1. Traditional IRA contributions. You have until April 15, 2013 to contribute up to $5,000 to a traditional IRA for 2012 and, if you qualify, deduct it on your tax return. There are special guide lines that need to be follow so please contact your local licensed Tax Professional - your Enrolled Agent <http://www.inea.biz/>:
2. Self-Employed retirement plans (SEP IRA). If you work for yourself, you can open a SEP IRA by April 15, 2013, and deduct your contribution on your 2012 return.
3. Mortgage interest and PMI. You're allowed to deduct mortgage interest and PMI paid on your primary mortgage, as well as home equity loans, home improvement loans and lines of credit.
4. State and County taxes. The federal government generally allows taxpayers to deduct property and income taxes paid to state and local governments.
5. Charitable gifts. Donations to charity may ease your tax burden, but only if you have the right documentation. Cash contributions - regardless of the amount - require a canceled check or dated receipt. Any contribution of $250 or more requires a receipt from the charity organization. Noncash contributions valued at more than $5,000 generally require an appraisal.
6. College Tax Credits: American Opportunity Credit and the Lifetime Learning Credit. If you, your spouse, or your child is attending college you can get up to $2500.00 tax credit.

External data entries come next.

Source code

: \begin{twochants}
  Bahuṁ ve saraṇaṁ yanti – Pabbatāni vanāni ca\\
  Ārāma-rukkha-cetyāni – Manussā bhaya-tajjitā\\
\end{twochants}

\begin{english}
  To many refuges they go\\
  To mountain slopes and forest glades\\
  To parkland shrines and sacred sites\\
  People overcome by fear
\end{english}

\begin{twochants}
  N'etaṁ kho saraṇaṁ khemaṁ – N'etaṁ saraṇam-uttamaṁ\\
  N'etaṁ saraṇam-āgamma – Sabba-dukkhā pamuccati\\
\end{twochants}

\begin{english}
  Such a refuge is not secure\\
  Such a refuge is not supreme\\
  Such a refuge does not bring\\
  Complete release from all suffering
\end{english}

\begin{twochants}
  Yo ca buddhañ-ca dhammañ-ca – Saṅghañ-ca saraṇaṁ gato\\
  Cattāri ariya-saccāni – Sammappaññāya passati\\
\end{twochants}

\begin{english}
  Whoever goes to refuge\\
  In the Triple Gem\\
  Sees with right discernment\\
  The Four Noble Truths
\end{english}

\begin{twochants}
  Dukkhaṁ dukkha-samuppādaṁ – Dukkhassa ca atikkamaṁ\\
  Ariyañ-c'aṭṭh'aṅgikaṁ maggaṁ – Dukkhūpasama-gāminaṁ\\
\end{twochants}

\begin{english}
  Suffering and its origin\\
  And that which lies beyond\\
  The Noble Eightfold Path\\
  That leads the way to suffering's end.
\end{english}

7. Student Loan Interest. Up to $2,500 in interest on loans for qualified higher education expenses may be deductible if your adjusted gross income is less than $75,000 ($150,000 if you're married and filing a joint return).

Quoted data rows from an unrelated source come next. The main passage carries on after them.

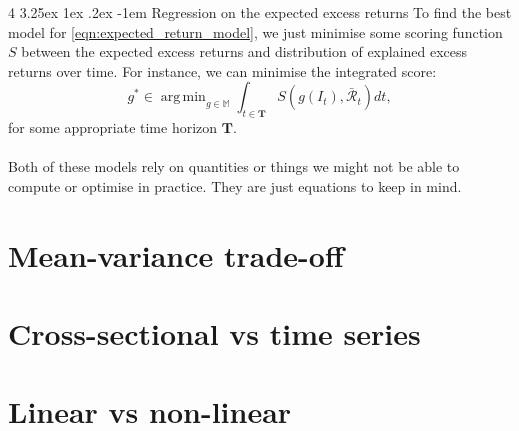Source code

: \documentclass[12pt]{article}
\makeatletter
\renewcommand\paragraph{%
	\@startsection{paragraph}
	{4}
	{\z@}
	{3.25ex \@plus1ex \@minus.2ex}
	{-1em}
	{\normalfont\normalsize\bfseries\maybe@addperiod}%
}
\newcommand{\maybe@addperiod}[1]{%
	#1\@addpunct{.}%
}
\DeclareMathOperator*{\argmin}{arg\,min}
\makeatother
\begin{document}
\paragraph{Regression on the expected excess returns} To find the best model for \eqref{eqn:expected_return_model}, we just minimise some scoring function $S$ between the expected excess returns and distribution of explained excess returns over time. For instance, we can minimise the integrated score:
\begin{equation}
    g^* \in \argmin_{g \in \mathbb{M}} \int_{t \in \mathbf{T}} S(g(I_t), \bar{\mathcal{R}}_t) dt,
\end{equation}
for some appropriate time horizon $\mathbf{T}$.
\\ \\
Both of these models rely on quantities or things we might not be able to compute or optimise in practice. They are just equations to keep in mind. 
\section{Mean-variance trade-off}
\section{Cross-sectional vs time series}
\section{Linear vs non-linear}
\newpage


\end{document}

8. Indiana 529 College Plan. State of Indiana gives you a 20% tax credit or up to $1000.00 for funds you put into your children or your grandchildren Indiana 529 College fund.
9. Medical and dental costs. The government sets a high hurdle for these expenses: You may be able to only deduct them if they exceed 7.5% of your adjusted gross income.
10. Health insurance. Self-employed taxpayers get a break on one of their biggest financial headaches. In general, they may be able to deduct all of their health insurance premiums.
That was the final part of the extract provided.